Activity –
Exact transcription with no images: write out all of the entries below.

Information –

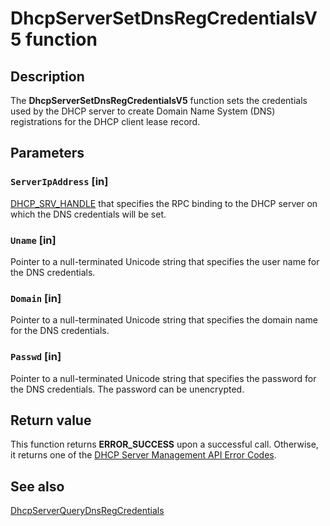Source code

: # DhcpServerSetDnsRegCredentialsV5 function

## Description

The **DhcpServerSetDnsRegCredentialsV5** function sets the credentials used by the DHCP server to create Domain Name System (DNS) registrations for the DHCP client lease record.

## Parameters

### `ServerIpAddress` [in]

[DHCP_SRV_HANDLE](https://learn.microsoft.com/previous-versions/windows/desktop/dhcp/dhcp-server-management-type-definitions) that specifies the RPC binding to the DHCP server on which the DNS credentials will be set.

### `Uname` [in]

Pointer to a null-terminated Unicode string that specifies the user name for the DNS credentials.

### `Domain` [in]

Pointer to a null-terminated Unicode string that specifies the domain name for the DNS credentials.

### `Passwd` [in]

Pointer to a null-terminated Unicode string that specifies the password for the DNS credentials. The password can be unencrypted.

## Return value

This function returns **ERROR_SUCCESS** upon a successful call. Otherwise, it returns one of the [DHCP Server Management API Error Codes](https://learn.microsoft.com/previous-versions/windows/desktop/dhcp/dhcp-server-management-api-error-codes).

## See also

[DhcpServerQueryDnsRegCredentials](https://learn.microsoft.com/previous-versions/windows/desktop/api/dhcpsapi/nf-dhcpsapi-dhcpserverquerydnsregcredentials)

Response area –
Source code

: # DhcpServerSetDnsRegCredentialsV5 function

## Description

The **DhcpServerSetDnsRegCredentialsV5** function sets the credentials used by the DHCP server to create Domain Name System (DNS) registrations for the DHCP client lease record.

## Parameters

### `ServerIpAddress` [in]

[DHCP_SRV_HANDLE](https://learn.microsoft.com/previous-versions/windows/desktop/dhcp/dhcp-server-management-type-definitions) that specifies the RPC binding to the DHCP server on which the DNS credentials will be set.

### `Uname` [in]

Pointer to a null-terminated Unicode string that specifies the user name for the DNS credentials.

### `Domain` [in]

Pointer to a null-terminated Unicode string that specifies the domain name for the DNS credentials.

### `Passwd` [in]

Pointer to a null-terminated Unicode string that specifies the password for the DNS credentials. The password can be unencrypted.

## Return value

This function returns **ERROR_SUCCESS** upon a successful call. Otherwise, it returns one of the [DHCP Server Management API Error Codes](https://learn.microsoft.com/previous-versions/windows/desktop/dhcp/dhcp-server-management-api-error-codes).

## See also

[DhcpServerQueryDnsRegCredentials](https://learn.microsoft.com/previous-versions/windows/desktop/api/dhcpsapi/nf-dhcpsapi-dhcpserverquerydnsregcredentials)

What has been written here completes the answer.